_Listed entries_
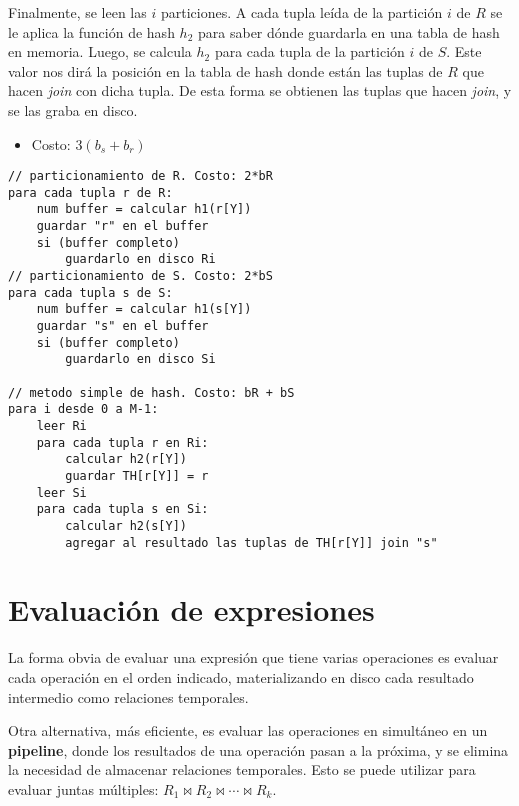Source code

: \documentclass[a4paper, twoside]{article}
\begin{document}
\begin{itemize}
Finalmente, se leen las $i$ particiones. A cada tupla leída de la
partición $i$ de $R$ se le aplica la función de hash $h_{2}$ para
saber dónde guardarla en una tabla de hash en memoria. Luego, se calcula
$h_{2}$ para cada tupla de la partición $i$ de $S$. Este valor
nos dirá la posición en la tabla de hash donde están las tuplas de
$R$ que hacen \emph{join} con dicha tupla. De esta forma se obtienen
las tuplas que hacen \emph{join}, y se las graba en disco.
\begin{itemize}
\item Costo: $3\left(b_{s}+b_{r}\right)$
\end{itemize}

\begin{lstlisting}
// particionamiento de R. Costo: 2*bR
para cada tupla r de R:
	num buffer = calcular h1(r[Y])
	guardar "r" en el buffer
	si (buffer completo)
		guardarlo en disco Ri
// particionamiento de S. Costo: 2*bS
para cada tupla s de S:
	num buffer = calcular h1(s[Y])
	guardar "s" en el buffer
	si (buffer completo)
		guardarlo en disco Si

// metodo simple de hash. Costo: bR + bS
para i desde 0 a M-1:
	leer Ri
	para cada tupla r en Ri:
		calcular h2(r[Y])
		guardar TH[r[Y]] = r
	leer Si
	para cada tupla s en Si:
		calcular h2(s[Y])
		agregar al resultado las tuplas de TH[r[Y]] join "s"
\end{lstlisting}


\end{itemize}

\section{Evaluación de expresiones}

La forma obvia de evaluar una expresión que tiene varias operaciones
es evaluar cada operación en el orden indicado, materializando en
disco cada resultado intermedio como relaciones temporales.

Otra alternativa, más eficiente, es evaluar las operaciones en simultáneo
en un \textbf{pipeline}, donde los resultados de una operación pasan
a la próxima, y se elimina la necesidad de almacenar relaciones temporales.
Esto se puede utilizar para evaluar juntas múltiples: $R_{1}\bowtie R_{2}\bowtie\cdots\bowtie R_{k}$.
\end{document}
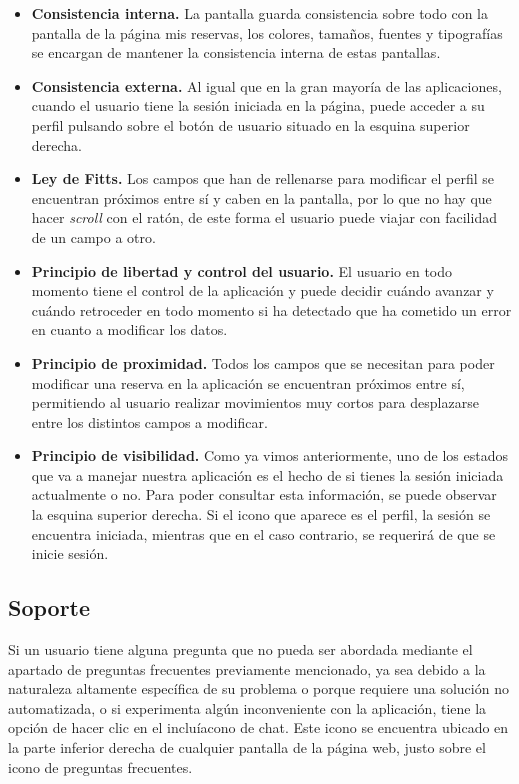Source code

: \begin{itemize}
    \item \textbf{Consistencia interna.} La pantalla guarda consistencia sobre todo con la pantalla de la página
        mis reservas, los colores, tamaños, fuentes y tipografías se encargan de mantener la consistencia interna de
        estas pantallas.
    \item \textbf{Consistencia externa.} Al igual que en la gran mayoría de las aplicaciones, cuando el usuario tiene
        la sesión iniciada en la página, puede acceder a su perfil pulsando sobre el botón de usuario situado en la
        esquina superior derecha.
    \item \textbf{Ley de Fitts.} Los campos que han de rellenarse para modificar el perfil se encuentran próximos
        entre sí y caben en la pantalla, por lo que no hay que hacer \textit{scroll} con el ratón, de este forma
        el usuario puede viajar con facilidad de un campo a otro.
    \item \textbf{Principio de libertad y control del usuario.} El usuario en todo momento tiene el control de la
        aplicación y puede decidir cuándo avanzar y cuándo retroceder en todo momento si ha detectado que ha cometido
        un error en cuanto a modificar los datos.
    \item \textbf{Principio de proximidad.} Todos los campos que se necesitan para poder modificar una reserva en
        la aplicación se encuentran próximos entre sí, permitiendo al usuario realizar movimientos muy cortos para
        desplazarse entre los distintos campos a modificar.
    \item \textbf{Principio de visibilidad.} Como ya vimos anteriormente, uno de los estados que va a manejar nuestra
        aplicación es el hecho de si tienes la sesión iniciada actualmente o no. Para poder consultar esta
        información, se puede observar la esquina superior derecha. Si el icono que aparece es el perfil, la sesión
        se encuentra iniciada, mientras que en el caso contrario, se requerirá de que se inicie sesión.
\end{itemize}

\subsection*{Soporte}

Si un usuario tiene alguna pregunta que no pueda ser abordada mediante el apartado de preguntas frecuentes previamente
mencionado, ya sea debido a la naturaleza altamente específica de su problema o porque requiere una solución no
automatizada, o si experimenta algún inconveniente con la aplicación, tiene la opción de hacer clic en el incluíacono de
chat. Este icono se encuentra ubicado en la parte inferior derecha de cualquier pantalla de la página web, justo sobre
el icono de preguntas frecuentes.

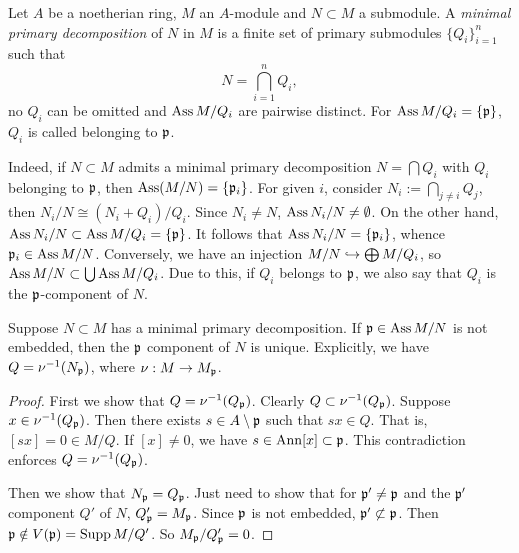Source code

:     \begin{definition}\label{def: minimal primary decomposition}
        Let $A$ be a noetherian ring, $M$ an $A$-module and $N \subset M$ a submodule.
        A \textit{minimal primary decomposition} of $N$ in $M$ is a finite set of primary submodules $\{Q_i\}_{i=1}^n$ such that 
        \[ N = \bigcap_{i=1}^n Q_i, \] 
        no $Q_i$ can be omitted and $\operatorname{Ass} M/Q_i$ are pairwise distinct.
        For $\operatorname{Ass} M/Q_i = \{{\mathfrak{p}}\}$, $Q_i$ is called belonging to ${\mathfrak{p}}$.
    \end{definition}

    Indeed, if $N \subset M$ admits a minimal primary decomposition $N = \bigcap Q_i$ with $Q_i$ belonging to ${\mathfrak{p}}$,
    then $\operatorname{Ass}(M/N) = \{{\mathfrak{p}}_i\}$.
    For given $i$, consider $N_i := \bigcap_{j\neq i} Q_j$, then $N_i/N \cong (N_i+Q_i)/Q_i$.
    Since $N_i \neq N$, $\operatorname{Ass} N_i/N \neq \emptyset$.
    On the other hand, $\operatorname{Ass} N_i/N \subset \operatorname{Ass} M/Q_i = \{{\mathfrak{p}}\}$.
    It follows that $\operatorname{Ass} N_i/N = \{{\mathfrak{p}}_i\}$, whence ${\mathfrak{p}}_i \in \operatorname{Ass} M/N$.
    Conversely, we have an injection $M/N \hookrightarrow \bigoplus M/Q_i$, so $\operatorname{Ass} M/N \subset \bigcup \operatorname{Ass} M/Q_i$.
    Due to this, if $Q_i$ belongs to ${\mathfrak{p}}$, we also say that $Q_i$ is the ${\mathfrak{p}}$-component of $N$.

    \begin{proposition}\label{prop: uniqueness of primary components}
        Suppose $N\subset M$ has a minimal primary decomposition.
        If ${\mathfrak{p}} \in \operatorname{Ass} M/N$ is not embedded, then the ${\mathfrak{p}}$ component of $N$ is unique.
        Explicitly, we have $Q = \nu^{-1}(N_{\mathfrak{p}})$, where $\nu:M \to M_{{\mathfrak{p}}}$.
    \end{proposition}
    \begin{proof}
        First we show that $Q = \nu^{-1} (Q_{\mathfrak{p}})$.
        Clearly $Q \subset \nu^{-1}(Q_{\mathfrak{p}})$.
        Suppose $x \in \nu^{-1}(Q_{\mathfrak{p}})$.
        Then there exists $s \in A \setminus {\mathfrak{p}}$ such that $sx \in Q$.
        That is, $[sx] = 0 \in M/Q$.
        If $[x] \neq 0$, we have $s \in \operatorname{Ann} [x] \subset {\mathfrak{p}}$.
        This contradiction enforces $Q = \nu^{-1}(Q_{\mathfrak{p}})$.

        Then we show that $N_{\mathfrak{p}} = Q_{\mathfrak{p}}$.
        Just need to show that for ${\mathfrak{p}}' \neq {\mathfrak{p}}$ and the ${\mathfrak{p}}'$ component $Q'$ of $N$, $Q'_{\mathfrak{p}} = M_{\mathfrak{p}}$.
        Since ${\mathfrak{p}}$ is not embedded, ${\mathfrak{p}}' \not\subset {\mathfrak{p}}$.
        Then ${\mathfrak{p}} \notin V({\mathfrak{p}}) = \operatorname{Supp} M/Q'$.
        So $M_{\mathfrak{p}}/Q'_{\mathfrak{p}} = 0$.
    \end{proof}

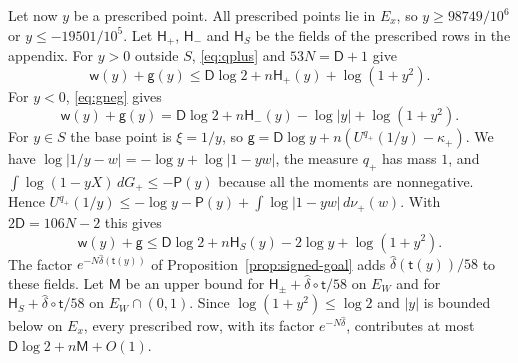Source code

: Let now $y$ be a prescribed point. All prescribed points lie in $E_x$, so $y\ge98749/10^6$ or $y\le-19501/10^5$. Let $\mathsf H_+$, $\mathsf H_-$ and $\mathsf H_S$ be the fields of the prescribed rows in
the appendix. For $y>0$ outside $S$, \eqref{eq:qplus} and $53N=\mathsf D+1$ give
\[
 \mathsf w(y)+\mathsf g(y)\le \mathsf D\log2+n\mathsf H_+(y)+\log(1+y^2).
\]
For $y<0$, \eqref{eq:gneg} gives
\[
 \mathsf w(y)+\mathsf g(y)=\mathsf D\log2+n\mathsf H_-(y)-\log|y|+\log(1+y^2).
\]
For $y\in S$ the base point is $\xi=1/y$, so $\mathsf g=\mathsf D\log y+n(U^{q_+}(1/y)-\kappa_+)$. We have $\log|1/y-w|=-\log y+\log|1-yw|$, the measure $q_+$ has mass $1$, and $\int\log(1-yX)\,dG_+\le-\mathsf P(y)$
because all the moments are nonnegative. Hence $U^{q_+}(1/y)\le-\log y-\mathsf P(y)+\int\log|1-yw|\,d\nu_+(w)$. With $2\mathsf D=106N-2$ this gives
\[
 \mathsf w(y)+\mathsf g\le \mathsf D\log2+n\mathsf H_S(y)-2\log y+\log(1+y^2).
\]
The factor $e^{-N\hat\delta(\mathsf t(y))}$ of Proposition~\ref{prop:signed-goal} adds $\hat\delta(\mathsf t(y))/58$ to these fields. Let $\mathsf M$ be an upper bound for $\mathsf H_\pm+\hat\delta\circ\mathsf t/58$ on $E_W$ and for $\mathsf H_S+\hat\delta\circ\mathsf t/58$ on $E_W\cap(0,1)$. Since $\log(1+y^2)\le\log2$ and $|y|$ is bounded below on $E_x$, every prescribed row, with its factor $e^{-N\hat\delta}$, contributes at most
$\mathsf D\log2+n\mathsf M+O(1)$.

_What the task asks_
Copy out every line in the records where the word "campos" is found.

_Exercise response_
    \item \textbf{Ley de Fitts.} Los campos que han de rellenarse para modificar el perfil se encuentran próximos
    \item \textbf{Principio de proximidad.} Todos los campos que se necesitan para poder modificar una reserva en
        desplazarse entre los distintos campos a modificar.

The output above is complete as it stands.